CONOR GALLAGHER is publisher at Saint Benedict Press and TAN Books. He is the author of If Aristotle’s Kid Had an iPod: Ancient Wisdom for Modern Parents and obtained his J.D. and M.A. in philosophy from Catholic University. He and his wife, Ashley, have 12 children.

Conor Gallagher – Charlotte Chapter

Conor Gallagher, 37, has a lot on his plate. The former law clerk is the CEO of TAN Books/ St. Benedict Press and the executive director of the new Benedict Leadership Institute at Belmont Abbey College. Gallagher has been involved in managing every phase of St. Benedict Press, a company his father helped to found in 2006. He helped the company to acquire TAN Books in 2008. Gallagher has also been a longtime adjunct professor of philosophy and political philosophy at Belmont Abbey College. He and his wife have ten children, and are expecting twins. A founding member of Legatus’ Charlotte chapter, Gallagher spoke with Legatus magazine staff writer Brian Fraga.

Conor Gallagher

What is the Benedict Leadership Institute?

Belmont Abbey has always been concerned with developing the next generation of leaders and so we founded this institute in 2016. When we put this together a year ago, we decided that Carl Anderson, the supreme knight of the Knights of Columbus, would be the inaugural recipient of our annual leadership award that we’ll be giving for great Catholic leadership. We gave it to Carl specifically because of his defending of Christians in the Middle East.

Who runs the Benedict Leadership Institute?

I’m the executive director and our abbot, Placid Solari, and Dr. Bill Thierfelder, the president of Belmont Abbey College, are also on the executive committee. We’re also very active members in our Legatus chapter, which I think is pretty neat. Legatus is all about Catholic leadership, and here we are, three members of this local chapter, running this institute at Belmont Abbey, trying to help the next generation of leaders — people who will be Legatus members one day.

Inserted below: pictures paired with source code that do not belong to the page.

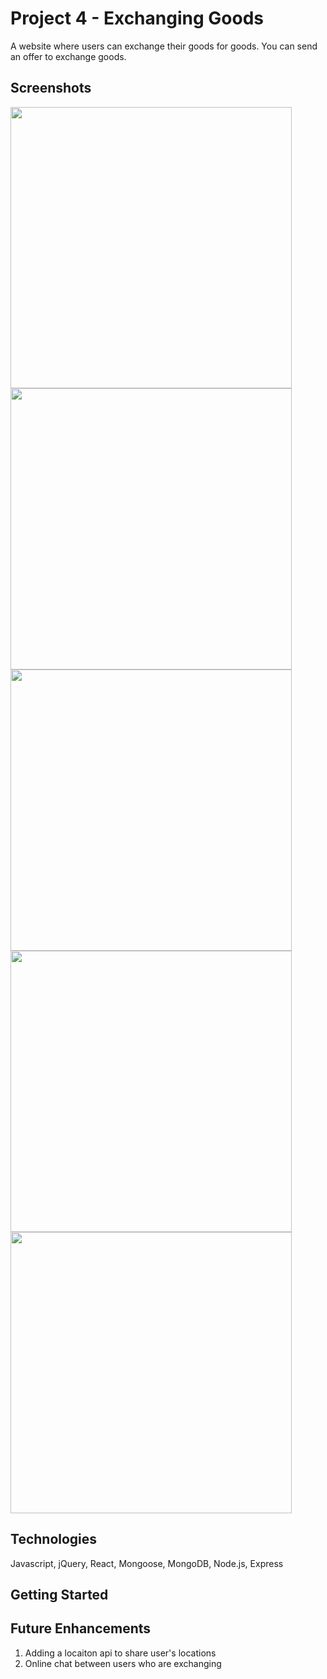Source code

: # Project 4 - Exchanging Goods

A website where users can exchange their goods for goods. You can send an offer to exchange goods.

## Screenshots

<img src="https://imgur.com/hdDvEn2" width="450px">

<img src="https://imgur.com/LkXEokE" width="450px">

<img src="https://imgur.com/hdDvEn2" width="450px">

<img src="https://imgur.com/v5zYNVr" width="450px">

<img src="https://imgur.com/IWzylfj" width="450px">


## Technologies

Javascript, jQuery, React, Mongoose, MongoDB, Node.js, Express

## Getting Started

## Future Enhancements
1. Adding a locaiton api to share user's locations
2. Online chat between users who are exchanging
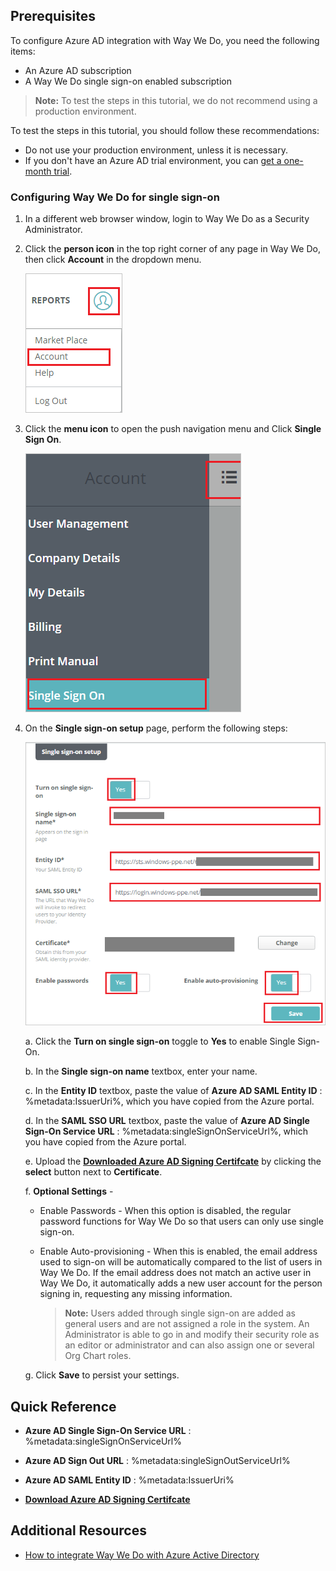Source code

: ## Prerequisites

To configure Azure AD integration with Way We Do, you need the following items:

- An Azure AD subscription
- A Way We Do single sign-on enabled subscription

> **Note:**
> To test the steps in this tutorial, we do not recommend using a production environment.

To test the steps in this tutorial, you should follow these recommendations:

- Do not use your production environment, unless it is necessary.
- If you don't have an Azure AD trial environment, you can [get a one-month trial](https://azure.microsoft.com/pricing/free-trial/).

### Configuring Way We Do for single sign-on

1. In a different web browser window, login to Way We Do as a Security Administrator.

2. Click the **person icon** in the top right corner of any page in Way We Do, then click **Account** in the dropdown menu.

	![Way We Do account](./media/tutorial_waywedo_account.png) 

3. Click the **menu icon** to open the push navigation menu and Click **Single Sign On**.

	![Way We Do single](./media/tutorial_waywedo_single.png)

4. On the **Single sign-on setup** page, perform the following steps:

	![Way We Do save](./media/tutorial_waywedo_save.png)

	a. Click the **Turn on single sign-on** toggle to **Yes** to enable Single Sign-On.

	b. In the **Single sign-on name** textbox, enter your name.

	c. In the **Entity ID** textbox, paste the value of **Azure AD SAML Entity ID** : %metadata:IssuerUri%, which you have copied from the Azure portal.

	d. In the **SAML SSO URL** textbox, paste the value of **Azure AD Single Sign-On Service URL** : %metadata:singleSignOnServiceUrl%, which you have copied from the Azure portal.

	e. Upload the **[Downloaded Azure AD Signing Certifcate](%metadata:CertificateDownloadRawUrl%)** by clicking the **select** button next to **Certificate**.

	f. **Optional Settings** -
	
	* Enable Passwords - When this option is disabled, the regular password functions for Way We Do so that users can only use single sign-on.

	* Enable Auto-provisioning - When this is enabled, the email address used to sign-on will be automatically compared to the list of users in Way We Do. If the email address does not match an active user in Way We Do, it automatically adds a new user account for the person signing in, requesting any missing information.

	  > **Note:**
	  > Users added through single sign-on are added as general users and are not assigned a role in the system. An Administrator is able to go in and modify their security role as an editor or administrator and can also assign one or several Org Chart roles. 

	g. Click **Save** to persist your settings.

## Quick Reference

* **Azure AD Single Sign-On Service URL** : %metadata:singleSignOnServiceUrl%

* **Azure AD Sign Out URL** : %metadata:singleSignOutServiceUrl%

* **Azure AD SAML Entity ID** : %metadata:IssuerUri%

* **[Download Azure AD Signing Certifcate](%metadata:CertificateDownloadRawUrl%)**

## Additional Resources

* [How to integrate Way We Do with Azure Active Directory](https://docs.microsoft.com/azure/active-directory/saas-apps/waywedo-tutorial)
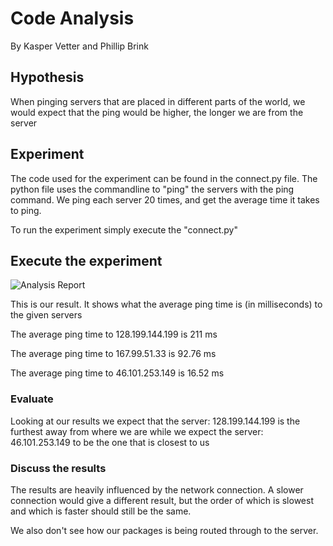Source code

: # Code Analysis

By Kasper Vetter and Phillip Brink

## Hypothesis

When pinging servers that are placed in different parts of the world, we would expect that the ping would
be higher, the longer we are from the server

## Experiment

The code used for the experiment can be found in the connect.py file. The python file uses the commandline to "ping" the servers with the ping command. We ping each server 20 times, and get the average time it takes to ping.

To run the experiment simply execute the "connect.py"

## Execute the experiment

![Analysis Report](https://github.com/Kvetter/ufo-linq/blob/master/img/benchmark.png)

This is our result. It shows what the average ping time is (in milliseconds) to the given servers

The average ping time to 128.199.144.199 is 211 ms

The average ping time to 167.99.51.33 is 92.76 ms

The average ping time to 46.101.253.149 is 16.52 ms


### Evaluate

Looking at our results we expect that the server: 128.199.144.199 is the furthest away from where we are
while we expect the server: 46.101.253.149 to be the one that is closest to us

### Discuss the results

The results are heavily influenced by the network connection. A slower connection would give a different result, but the order of which is slowest and which is faster should still be the same.

We also don't see how our packages is being routed through to the server.  
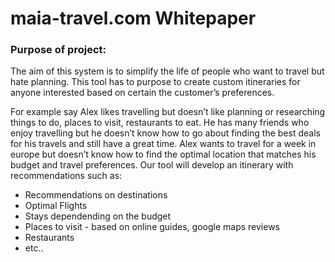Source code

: # maia-travel.com Whitepaper
### Purpose of project:

The aim of this system is to simplify the life of people who want to travel but hate planning. This tool has to purpose to create custom itineraries for anyone interested based on certain the customer’s preferences. 

For example say Alex likes travelling but doesn’t like planning or researching things to do, places to visit, restaurants to eat. He has many friends who enjoy travelling but he doesn’t know how to go about finding the best deals for his travels and still have a great time. 
Alex wants to travel for a week in europe but doesn’t know how to find the optimal location that matches his budget and travel preferences. Our tool will develop an itinerary with recommendations such as:

- Recommendations on destinations
- Optimal Flights
- Stays dependending on the budget
- Places to visit - based on online guides, google maps reviews
- Restaurants
- etc..

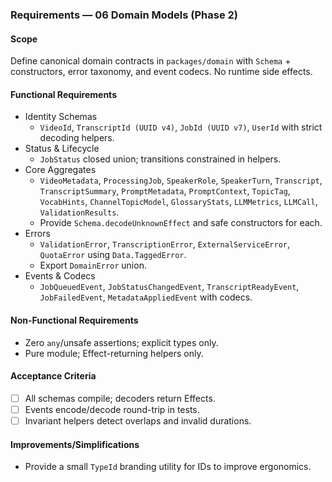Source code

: ### Requirements — 06 Domain Models (Phase 2)

#### Scope

Define canonical domain contracts in `packages/domain` with `Schema` + constructors, error taxonomy, and event codecs. No runtime side effects.

#### Functional Requirements

- Identity Schemas
  - `VideoId`, `TranscriptId (UUID v4)`, `JobId (UUID v7)`, `UserId` with strict decoding helpers.
- Status & Lifecycle
  - `JobStatus` closed union; transitions constrained in helpers.
- Core Aggregates
  - `VideoMetadata`, `ProcessingJob`, `SpeakerRole`, `SpeakerTurn`, `Transcript`, `TranscriptSummary`, `PromptMetadata`, `PromptContext`, `TopicTag`, `VocabHints`, `ChannelTopicModel`, `GlossaryStats`, `LLMMetrics`, `LLMCall`, `ValidationResults`.
  - Provide `Schema.decodeUnknownEffect` and safe constructors for each.
- Errors
  - `ValidationError`, `TranscriptionError`, `ExternalServiceError`, `QuotaError` using `Data.TaggedError`.
  - Export `DomainError` union.
- Events & Codecs
  - `JobQueuedEvent`, `JobStatusChangedEvent`, `TranscriptReadyEvent`, `JobFailedEvent`, `MetadataAppliedEvent` with codecs.

#### Non-Functional Requirements

- Zero `any`/unsafe assertions; explicit types only.
- Pure module; Effect-returning helpers only.

#### Acceptance Criteria

- [ ] All schemas compile; decoders return Effects.
- [ ] Events encode/decode round-trip in tests.
- [ ] Invariant helpers detect overlaps and invalid durations.

#### Improvements/Simplifications

- Provide a small `TypeId` branding utility for IDs to improve ergonomics.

When did you join Legatus?

Our chapter was founded about eight months ago. I didn’t think I would have time for it at first, but I went to the first meeting, and realized, “Wow this was the best date night that I could possibly ask for with my wife.” You have the rosary, Mass, you have a good social environment with all these other people who are in executive positions like me, so I can relate to them. Then we have a great dinner and a great speaker. Aside from the spiritual benefits, it’s a great date night.

Are you still teaching at Belmont Abbey College?

This is the first school year that I haven’t taught in a long time, but I have a good reason. I demoted myself to teaching high school this year because I now have two high school students at home. We homeschool and — this even more exciting — I brought in six other students from homeschool families, and I’m teaching them US history and US constitutional law. We’re actually doing a mock court in federal court with the judge I used to clerk for.

Your family business, St. Benedict Press, acquired TAN Books in 2008 and saved it from bankruptcy. How did that happen?

Just like any acquisition, it’s a very challenging process to go through. You have this merging of cultures, with different employees from different businesses, and you have to create a new kind of culture. We had to discontinue a handful of titles for different reasons, but we also focused on bringing out new and improved editions of these great classics, and we quickly evolved to a multimedia company and started producing high-quality videos. We recently created a documentary on Mary called Queen of Heaven, and it’s been called the best documentary since Bishop Robert Barron’s Catholicism.

How do you balance all your responsibilities, especially as a father of ten with twins on the way?

It’s very simple. Marry a saint. That’s all you gotta do. The second thing is to pray like it all depends on God, and to work like it all depends on you.

What are your hobbies?

I have a new addiction: clay shooting. I’m fairly new at it, and I’m not very good, but going out there with a 12-gauge shotgun and blowing stuff out of the sky, it’s a blast, pun intended. Every morning I do a boot camp–style workout, but if you want to have a good time, go clay shooting.